Nothing cuts cyclists down faster than cold wind, and no feature in a jacket will be as valuable to you as windproof-ness.

To this extent, you’ll want to ensure a good and proper fit for your jacket.

Otherwise, the windproof rating of your jacket will lessen and you’ll feel the chill sooner.

5. Sizing

Sizing can be vary across different brands or sometimes within the same brand itself.

Use the size chart as a starting point, then look up the user reviews where you’ll find a lot of information about sizing especially if there are people have similar height and weight to you.

More importantly, keep in mind that you’ll be wearing at least one base layer underneath the winter jacket when you’re riding. Sometimes, you’ll even need a second layer, which is usually your regular cycling jersey.

And then the winter jacket as the outer layer.

PRO TIP : You might want to go one size up if you’re wearing multiple layers beneath the winter jacket.

6. Extra Features

Since the jacket will be your outermost layer and will be meant to keep bad weather conditions as far away from you as possible, don’t favor jackets that have rear pockets.

If you absent-mindedly place a phone or some other valuable that can be damaged in rain or adverse conditions, you’ll be unpleasantly surprised after coming out of a deluge.

Instead, look for taped seams for waterproof efficiency, vents for adding breathability, a high neck to keep the chill off of your neck, and reflective details for visibility on grey days are all much more important features that you’ll be happy to have.

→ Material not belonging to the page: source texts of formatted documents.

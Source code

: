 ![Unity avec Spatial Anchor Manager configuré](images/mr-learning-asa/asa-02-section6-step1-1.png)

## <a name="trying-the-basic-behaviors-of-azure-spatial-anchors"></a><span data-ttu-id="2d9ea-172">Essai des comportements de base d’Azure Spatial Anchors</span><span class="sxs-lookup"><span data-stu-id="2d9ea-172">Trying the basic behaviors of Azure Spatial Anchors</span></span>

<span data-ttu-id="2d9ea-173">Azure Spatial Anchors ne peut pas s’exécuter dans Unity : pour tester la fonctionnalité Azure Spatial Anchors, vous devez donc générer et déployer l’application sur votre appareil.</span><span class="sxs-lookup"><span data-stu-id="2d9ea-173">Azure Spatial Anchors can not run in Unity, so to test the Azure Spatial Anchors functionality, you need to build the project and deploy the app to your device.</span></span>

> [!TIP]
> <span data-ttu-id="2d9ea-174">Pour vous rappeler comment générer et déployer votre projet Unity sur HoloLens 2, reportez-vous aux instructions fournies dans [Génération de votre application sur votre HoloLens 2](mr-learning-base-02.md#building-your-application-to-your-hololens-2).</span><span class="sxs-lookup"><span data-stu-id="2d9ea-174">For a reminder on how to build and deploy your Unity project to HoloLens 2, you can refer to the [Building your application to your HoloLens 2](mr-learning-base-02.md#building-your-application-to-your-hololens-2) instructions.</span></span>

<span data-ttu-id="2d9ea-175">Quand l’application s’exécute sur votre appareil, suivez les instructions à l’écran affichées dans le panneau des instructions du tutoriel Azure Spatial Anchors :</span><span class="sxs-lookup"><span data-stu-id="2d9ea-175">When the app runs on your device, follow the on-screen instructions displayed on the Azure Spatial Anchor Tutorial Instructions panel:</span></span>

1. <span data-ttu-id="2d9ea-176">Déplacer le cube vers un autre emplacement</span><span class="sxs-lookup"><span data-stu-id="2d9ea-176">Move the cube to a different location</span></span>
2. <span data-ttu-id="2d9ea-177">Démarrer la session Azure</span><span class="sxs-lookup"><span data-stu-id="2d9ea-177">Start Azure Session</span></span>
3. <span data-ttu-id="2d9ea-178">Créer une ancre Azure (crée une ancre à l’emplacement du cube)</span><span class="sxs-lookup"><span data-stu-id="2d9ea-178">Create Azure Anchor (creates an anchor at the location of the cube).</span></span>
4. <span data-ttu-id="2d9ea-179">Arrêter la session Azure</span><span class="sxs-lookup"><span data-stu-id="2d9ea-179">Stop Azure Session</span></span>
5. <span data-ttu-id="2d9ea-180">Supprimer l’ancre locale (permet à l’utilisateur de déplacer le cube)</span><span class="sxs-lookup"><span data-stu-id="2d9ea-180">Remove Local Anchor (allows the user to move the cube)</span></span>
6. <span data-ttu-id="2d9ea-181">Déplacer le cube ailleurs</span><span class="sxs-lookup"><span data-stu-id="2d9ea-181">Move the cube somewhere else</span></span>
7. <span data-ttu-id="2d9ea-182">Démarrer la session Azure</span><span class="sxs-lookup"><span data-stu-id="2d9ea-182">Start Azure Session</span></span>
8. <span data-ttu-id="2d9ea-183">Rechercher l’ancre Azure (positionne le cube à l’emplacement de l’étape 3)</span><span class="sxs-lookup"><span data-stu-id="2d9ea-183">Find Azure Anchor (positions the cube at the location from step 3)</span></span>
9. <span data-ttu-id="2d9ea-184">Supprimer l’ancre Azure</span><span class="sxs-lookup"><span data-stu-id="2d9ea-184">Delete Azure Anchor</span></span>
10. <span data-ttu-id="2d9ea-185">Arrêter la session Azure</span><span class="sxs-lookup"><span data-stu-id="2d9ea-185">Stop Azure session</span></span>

Frequently Asked Questions

1. What's the best way to dress up for winter cycling?

It depends on how cold the winter gets at your location and how much the temperature varies during the ride.

Generally, here’s what I do:

  • Mild Winter (15F/10C) – You can get away with wearing a winter base layer, a long sleeve cycling jersey with a long sleeve vest over the top. If the weather warms up, you can remove the vest and keep in your pockets.
  • Deep Winter (32F/0C) – You’ll need a proper winter jacket with a winter base layer underneath, at the minimum. In some cases, you might need an extra  layer of cycling jersey.
  • Big Variation in Temperatures. Go with the layering strategy. Have a softshell jacket as the outer layer which you can then remove and stash in your back pocket when the weather warms up. 

2. What's the lowest temperature can I go with these jackets?

Winter cycling jackets are meant to be worn together with a base layer under it. With this combination, you can go as low as 23F/-5C to 14F/-10C.

Bear in mind that your body will generate heat as you ride, so you might feel slightly cold at the start. You’ll be all warm and toasty after about 15 minutes into the ride.

3. How do I wash the jacket?

The very first thing you should do is to read the washing instructions, usually located on the inner parts. Although the general washing instructions are similar, some jackets have specific washing needs. So be aware of that.

The very first thing you should do is to read the washing instructions, usually located on the inner parts. Although the general washing instructions are similar, some jackets have specific washing needs. So be aware of that.

Read More : How to Care for Your Cycling Kits

Here are a few key pointers you want to keep in mind.

  • Close all the zips and velcro straps, and turn the jacket inside out.
  • Wash in lukewarm water around 86F/30C.
  • If you’re using machine wash, place the jacket in a washing bag and use the delicate function.
  • Use only a small amount of liquid detergents. Avoid powder detergents and fabric softeners.
  • Let it hang dry.
  • The water-repellent properties of the jacket can be reactivated by tumbling it dry in low temperatures. Only do this after you hang it dry, and it’s just slightly damp.